Year:  2015        PMID: 26294944      PMCID: PMC4508543          DOI: 10.4081/ni.2015.5840

Source DB:  PubMed          Journal:  Neurol Int        ISSN: 2035-8385


Introduction

A World Health Organization (WHO) report indicated that neurological disorders are a challenging problem in public health circles. Approximately 6.7 million patients died from stroke in 2012 worldwide and this ranked as the second leading cause of death after ischemic heart disease.[1] Even in the US, there are several issues regarding the neurology workforce.[2] The demand for neurologists is proposed to be 21,440 in the year 2025 with an approximate 19% shortfall resulting in long waiting times to see neurologists. In Asia and Europe the lack of neurologists is also problematic.[3-6] In Thailand, the number of neurologists was also insufficient causing a heavy workload. The neurologists per population ratio in Thailand was 1:178,830, while the average ratio for Singapore was 1:81,132.[7] Numbers of neurologists are needed to be increased worldwide to catch up with the increasing population. Not only is there the limited neurologist issue, a survey from Spain conducted in neurologists also showed the need to improve neurology training for both undergraduate and postgraduate physician training particularly for family practitioners.[8] Approximately two thirds of neurological practices in Thailand were in the out-patient setting.[9] To improve neurology training, knowledge of disease distribution and problems at the ambulatory neurology clinic is needed. The neurology training should focus on common neurological diseases as well as diagnoses of difficult diseases. The training issue also needs to deal with time constraints and limited educators. This study aimed to evaluate the functions and problems of the neurological clinic in a University Hospital in Thailand with the specific aim to improve quality of care and neurology training. The results here may apply to other tertiary care hospitals in Thailand as well as in Asian or Southeast Asian countries.

Materials and Methods

A prospective study was performed in the Ambulatory Neurological Clinic, Srinagarind Hospital, Khon Kaen University, Thailand. This healthcare facility is a university teaching hospital located in the northeast area of Thailand. The total number of patients for all disease possibilities is approximately 3000 outpatients per day.

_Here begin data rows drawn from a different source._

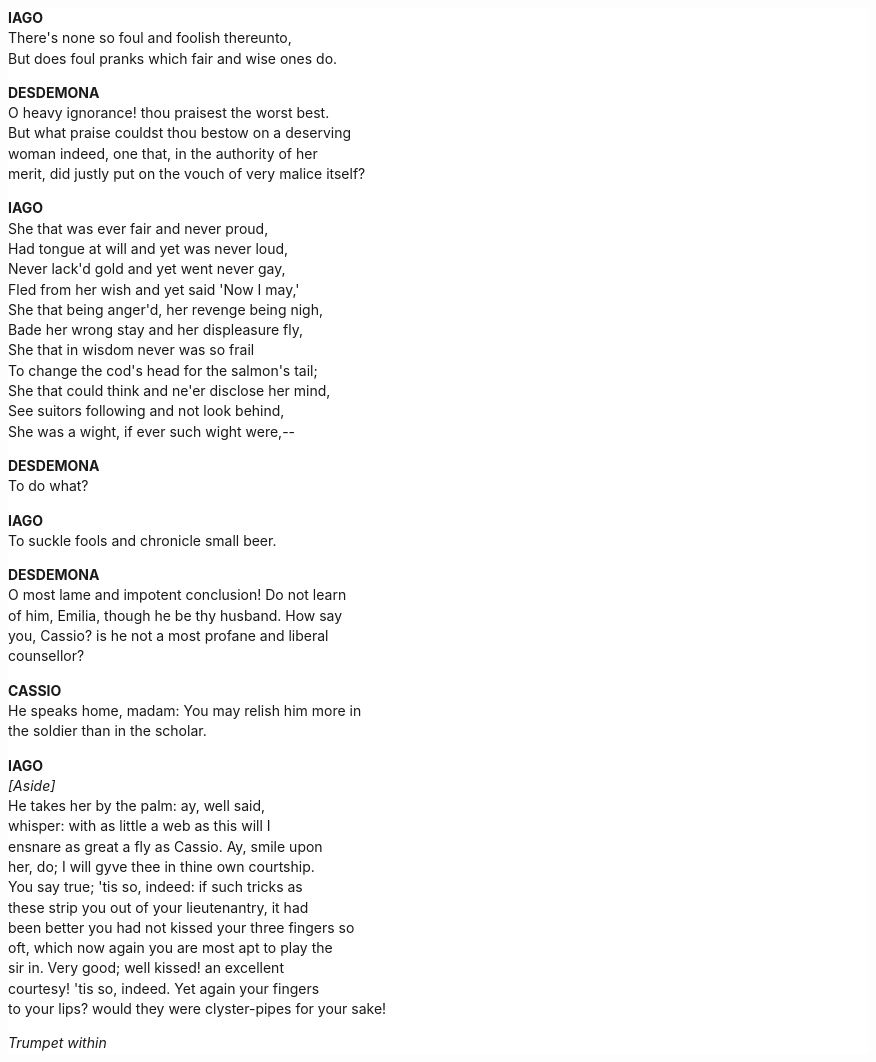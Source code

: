 **IAGO**  
There's none so foul and foolish thereunto,  
But does foul pranks which fair and wise ones do.

**DESDEMONA**  
O heavy ignorance! thou praisest the worst best.  
But what praise couldst thou bestow on a deserving  
woman indeed, one that, in the authority of her  
merit, did justly put on the vouch of very malice itself?

**IAGO**  
She that was ever fair and never proud,  
Had tongue at will and yet was never loud,  
Never lack'd gold and yet went never gay,  
Fled from her wish and yet said 'Now I may,'  
She that being anger'd, her revenge being nigh,  
Bade her wrong stay and her displeasure fly,  
She that in wisdom never was so frail  
To change the cod's head for the salmon's tail;  
She that could think and ne'er disclose her mind,  
See suitors following and not look behind,  
She was a wight, if ever such wight were,--

**DESDEMONA**  
To do what?

**IAGO**  
To suckle fools and chronicle small beer.

**DESDEMONA**  
O most lame and impotent conclusion! Do not learn  
of him, Emilia, though he be thy husband. How say  
you, Cassio? is he not a most profane and liberal  
counsellor?

**CASSIO**  
He speaks home, madam: You may relish him more in  
the soldier than in the scholar.

**IAGO**  
*\[Aside]*  
He takes her by the palm: ay, well said,  
whisper: with as little a web as this will I  
ensnare as great a fly as Cassio. Ay, smile upon  
her, do; I will gyve thee in thine own courtship.  
You say true; 'tis so, indeed: if such tricks as  
these strip you out of your lieutenantry, it had  
been better you had not kissed your three fingers so  
oft, which now again you are most apt to play the  
sir in. Very good; well kissed! an excellent  
courtesy! 'tis so, indeed. Yet again your fingers  
to your lips? would they were clyster-pipes for your sake!

*Trumpet within*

The study period was between February 1, and October 31, 2009. There were three neurologists providing services at the clinic, each one ran one afternoon session, once a week. Data were recorded on numbers of patients, characteristics of patients, consultation notes, and time spent for each patient. Data are presented by descriptive statistics. The study protocol was approved by the ethics committee of human research, Khon Kaen University.

Results

The total number of visits to doctors was 6137 in a period of 9 months (681 visits/month). The total number of patients was 2834. Of those, 1488 patients (53%) were female, while 1346 patients (47%) were male. Most patients were in the age range of 51–60 years (Figure 1). Most patients, 2652 patients or 93%, were Thai, while 161 patients (6%) were Chinese, 15 patients (1%) were Laotian, and 6 patients (0.2%) were Caucasians. The neurologists spent an average of 6.34 minutes per patient.
Figure 1.

Age distribution of patients who attended the ambulatory neurology clinic during the study period.

The ten leading diagnoses among the outpatients were: i) cerebrovascular diseases (33%), ii) epilepsy (16%), iii) movement disorders (MM, non-Parkinson’s disease, 12%), iv) Parkinson’s disease (PD, 10%), v) general medical diseases (4%), vi) headaches (4%), vii) neuromuscular junction (NMJ) diseases (4%), viii) central nervous system (CNS) infection (3%), ix) cranial nerve neuropathy (2%), and x) neurodegenerative diseases (2%) as shown in Figure 2.
Figure 2.

Disease distributions of patients who attended the ambulatory neurology clinic during the study period. CVD, cerebrovascular disease; MM, movement disorders; PD; Parkinson’s disease; GMD, general medical diseases; NMJ, neuromuscular junction; CNS-ID, central nervous system infection; CN, cranial nerve neuropathy; ND, neurodegenerative diseases.

The patients were divided into 2 classes: 2317 former patients (82%) and 517 new patients (18%). Out of the 517 new patients, 337 cases (65%) had not been diagnosed before seeing a neurologist. Of these, 151 cases (29%), however, had the correct diagnosis by the referring physician, whereas 29 patients (6%) had wrong diagnoses. These patients with wrong diagnoses included myelopathy and radiculopathy, syncope, a spinal cord disorder, hydrocephalus, motor neuron disease, delirium, sleep disorder, polyneuropathy, tumors in the CNS, vertigo, neurodegenerative disease, neuropsychiatric disorder, peripheral nerve disorder, CNS infection, cranial nerve neuropathy, and muscle disease.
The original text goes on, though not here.